> **MATERIAL PROVIDED**:

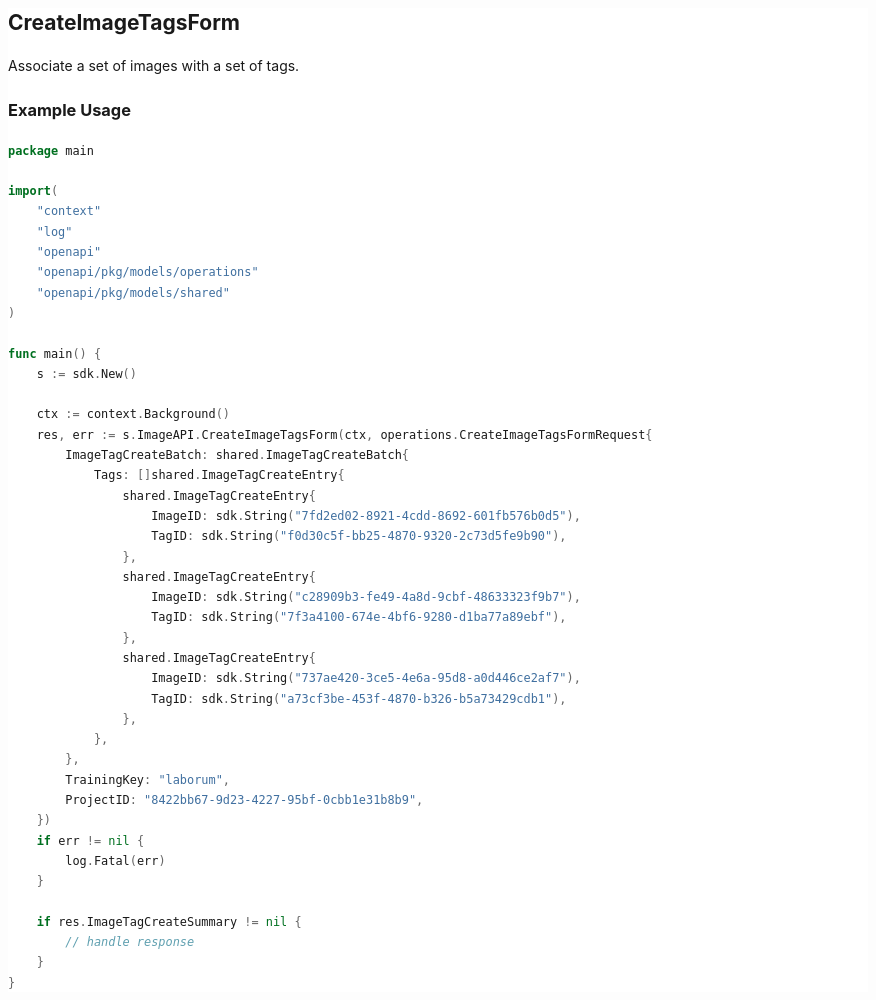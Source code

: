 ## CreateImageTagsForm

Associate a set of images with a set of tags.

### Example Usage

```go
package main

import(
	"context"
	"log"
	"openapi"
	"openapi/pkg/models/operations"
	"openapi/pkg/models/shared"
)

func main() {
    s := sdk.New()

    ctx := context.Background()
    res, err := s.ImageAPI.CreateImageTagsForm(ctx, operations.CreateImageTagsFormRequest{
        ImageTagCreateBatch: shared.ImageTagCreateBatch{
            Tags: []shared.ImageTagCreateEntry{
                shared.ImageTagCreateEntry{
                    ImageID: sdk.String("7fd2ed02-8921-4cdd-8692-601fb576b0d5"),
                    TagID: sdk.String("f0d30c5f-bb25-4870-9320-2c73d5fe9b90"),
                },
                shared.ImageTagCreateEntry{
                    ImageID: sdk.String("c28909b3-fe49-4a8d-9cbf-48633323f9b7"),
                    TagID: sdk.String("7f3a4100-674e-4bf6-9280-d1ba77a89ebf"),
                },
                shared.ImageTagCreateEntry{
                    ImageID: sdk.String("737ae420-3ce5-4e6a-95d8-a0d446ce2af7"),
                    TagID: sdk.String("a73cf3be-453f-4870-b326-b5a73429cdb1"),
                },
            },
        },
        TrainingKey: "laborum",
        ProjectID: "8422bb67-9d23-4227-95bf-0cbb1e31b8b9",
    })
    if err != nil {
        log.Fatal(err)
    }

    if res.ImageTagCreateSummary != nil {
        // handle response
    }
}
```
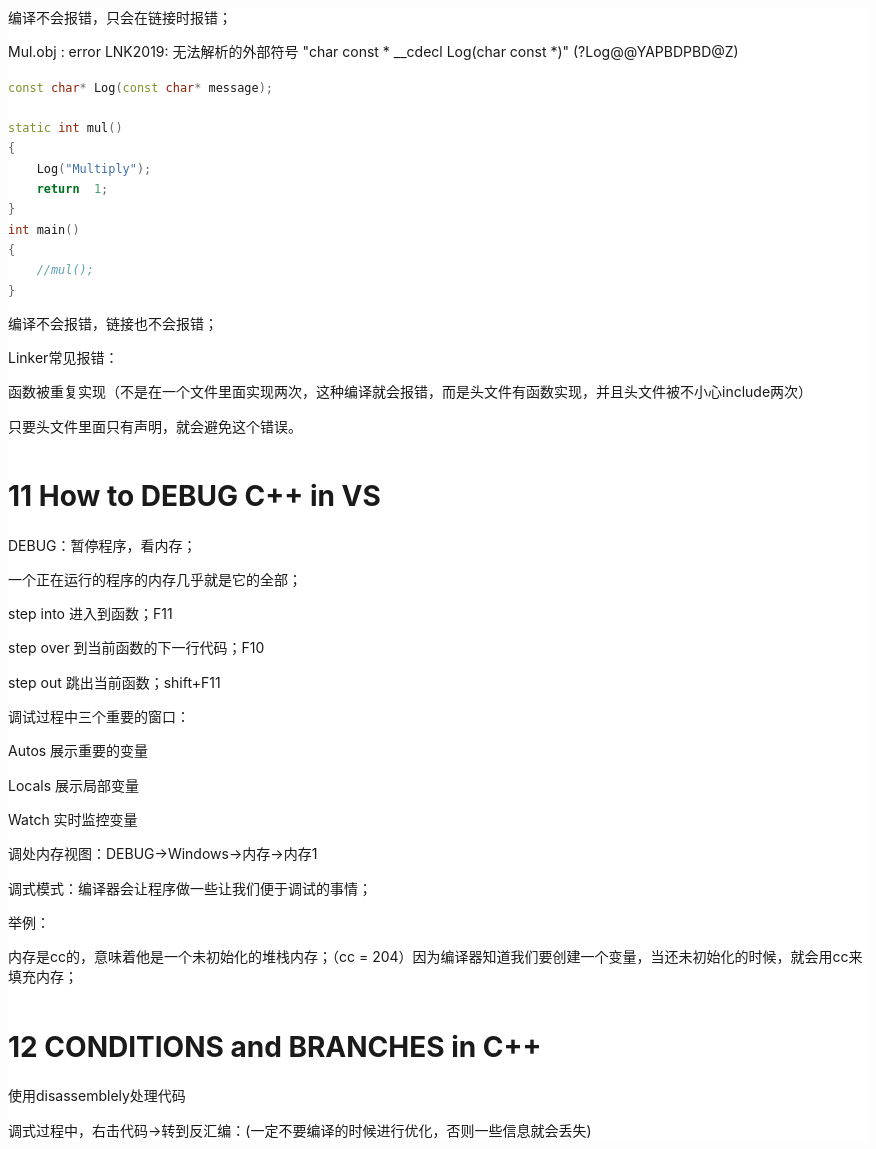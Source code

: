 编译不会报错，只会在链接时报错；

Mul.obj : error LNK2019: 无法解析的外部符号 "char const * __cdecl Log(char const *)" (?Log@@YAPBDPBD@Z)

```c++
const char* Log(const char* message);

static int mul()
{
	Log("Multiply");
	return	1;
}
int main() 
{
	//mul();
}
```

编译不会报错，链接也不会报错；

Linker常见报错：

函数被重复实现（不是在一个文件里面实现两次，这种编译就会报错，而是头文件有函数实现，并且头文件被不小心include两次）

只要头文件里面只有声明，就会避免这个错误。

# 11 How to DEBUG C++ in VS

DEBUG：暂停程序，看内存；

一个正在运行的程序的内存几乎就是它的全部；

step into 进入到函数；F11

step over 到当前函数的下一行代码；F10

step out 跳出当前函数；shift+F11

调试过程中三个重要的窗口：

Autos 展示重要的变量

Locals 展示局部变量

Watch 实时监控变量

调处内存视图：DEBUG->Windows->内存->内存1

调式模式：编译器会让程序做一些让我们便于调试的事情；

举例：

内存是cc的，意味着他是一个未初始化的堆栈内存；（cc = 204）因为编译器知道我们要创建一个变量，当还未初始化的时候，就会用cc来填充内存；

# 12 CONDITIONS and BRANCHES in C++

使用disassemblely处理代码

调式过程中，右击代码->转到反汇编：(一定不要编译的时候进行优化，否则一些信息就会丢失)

> **TASK ITEM**:
For the records above, give the number of lines that include the string "DEBUG", with nothing added.

> **ANSWER TO THIS TASK**:
3